How the Republicans Mishandled the Debt Ceiling Debate

The Republicans in Congress have dramatically misplayed the debt ceiling negotiations. In addition to failing to play a constructive role in averting a debt and financial crisis for the U.S. which could have a global impact, the Republicans have also demonstrated that they are still more adept at attacking the president than they are at governing, and have missed a great opportunity to drive another wedge into the Democratic Party.

Governing often proves difficult for parties that have been out of power for a while. For example, in both 1993 and 2001, after years of not being in power, the Democrats won control of the presidency and both houses of congress, but Presidents Bill Clinton and Barack Obama both had a difficult time passing their legislative agendas. The Republicans are in a slightly different situation now. They have not been out of power very long and, in fact, only control one chamber of congress.

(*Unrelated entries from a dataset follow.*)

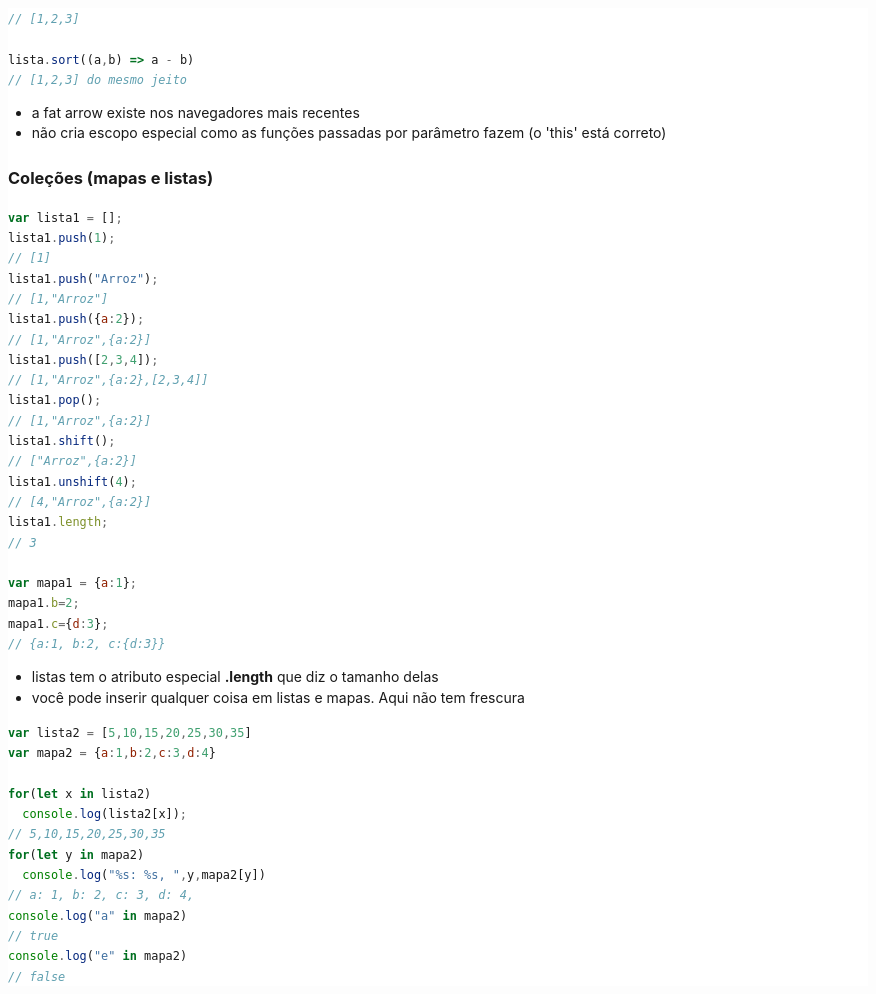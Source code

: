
 ```javascript
// [1,2,3]

lista.sort((a,b) => a - b)
// [1,2,3] do mesmo jeito
```

- a fat arrow existe nos navegadores mais recentes
- não cria escopo especial como as funções passadas por parâmetro fazem (o 'this' está correto)

### Coleções (mapas e listas)

```javascript
var lista1 = [];
lista1.push(1);
// [1]
lista1.push("Arroz");
// [1,"Arroz"]
lista1.push({a:2});
// [1,"Arroz",{a:2}]
lista1.push([2,3,4]);
// [1,"Arroz",{a:2},[2,3,4]]
lista1.pop();
// [1,"Arroz",{a:2}]
lista1.shift();
// ["Arroz",{a:2}]
lista1.unshift(4);
// [4,"Arroz",{a:2}]
lista1.length;
// 3

var mapa1 = {a:1};
mapa1.b=2;
mapa1.c={d:3};
// {a:1, b:2, c:{d:3}}
```

- listas tem o atributo especial **.length** que diz o tamanho delas
- você pode inserir qualquer coisa em listas e mapas. Aqui não tem frescura

```javascript
var lista2 = [5,10,15,20,25,30,35]
var mapa2 = {a:1,b:2,c:3,d:4}

for(let x in lista2)
  console.log(lista2[x]);
// 5,10,15,20,25,30,35
for(let y in mapa2)
  console.log("%s: %s, ",y,mapa2[y])
// a: 1, b: 2, c: 3, d: 4,
console.log("a" in mapa2)
// true
console.log("e" in mapa2)
// false
```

Nonetheless, the failure of the Republican Party to play a useful role in the debt ceiling negotiations is significant.

While the Democrats in 1993-4 and 2009-10 had some successes and some failures across a range of issues, the Republicans are in a different position in 2011. While out of power, the Republicans stressed the seriousness of the debt, making that issue their primary message. Moreover, they articulated the need to control spending as the only way to address this issue. The debt ceiling negotiations have forced the deficit into the center of the policy debate which should have been good news for the Republicans. Moreover, President Obama offered the Republicans a deal that was extremely conciliatory. Obama sought to address the deficit issue largely through reducing spending rather than raising taxes; and was willing to make changes to core programs, which have generally been viewed as untouchable by Democratic presidents, such as Medicare. Obama was prepared to do this despite the inevitable, and legitimate, criticism he would have faced from some in his own party.

In other words, Obama all but conceded victory to the Republicans. The Republicans in Congress proved themselves too disorganized, poorly disciplined or enslaved by ideological extremism to simply accept this victory that the President was offering. The deal that Obama offered was tilted so heavily towards spending cuts that it could easily have originated with the Republican Party, but instead of taking an easy victory, the Republicans revealed the degree of their internal division and inability to govern. Had they accepted Obama's proposal, the congressional Republicans would have been able to claim, quite plausibly, that they are driving policy in Washington and that the White House is no longer leading on policy questions.

By not seizing victory when it was handed to them, the Republicans also missed an opportunity to provoke division in the Democratic Party and more tension between Obama and parts of his liberal base. Obama's proposal was viewed by many progressives as another example of Obama prematurely making concessions to the Republicans. Had the Republicans immediately taken the offer made to them by Obama, the story would have been that John Boehner and the congressional Republicans were smart and tough negotiators who are serious about the deficit. The Democrats, for their part, would have been seen as divided between a base that is inflexible on entitlement programs and increasingly frustrated with the Democratic president, and a centrist wing that is weak and willing to concede anything to the Republicans. Instead, the Republicans are the party that has shown themselves to be divided and unable to govern.

The obstructionists amongst the Republicans in Congress do not have a lot of options. There is not going to be a better deal offered by President Obama; nor are the Republican leaders in Congress likely to fail to increase the debt ceiling. Significantly, if the debt ceiling is not increased, the ensuing economic and political problems will be blamed on the Republicans in Congress as they have been the more inflexible player on this issue. The more likely outcome however is that a deal will be cut that is smaller and not as big a victory for the Republicans, but one which they will have to support because they have no real choice.

In this scenario, any progressive rancor stemming from this deficit deal will be overshadowed by the coverage of Republican efforts to quell rebellion from those Republican congress members who oppose any deal that raises taxes by any amount. Moreover, it is possible that the final deal will not include cuts to the entitlement programs which progressives hold most dear, as that offer may no longer be on the table. Barack Obama has outplayed the Republicans every step of the way on the debt ceiling issue and may be able to snatch away an issue, the deficit, which should have been a big Republican advantage going into 2012.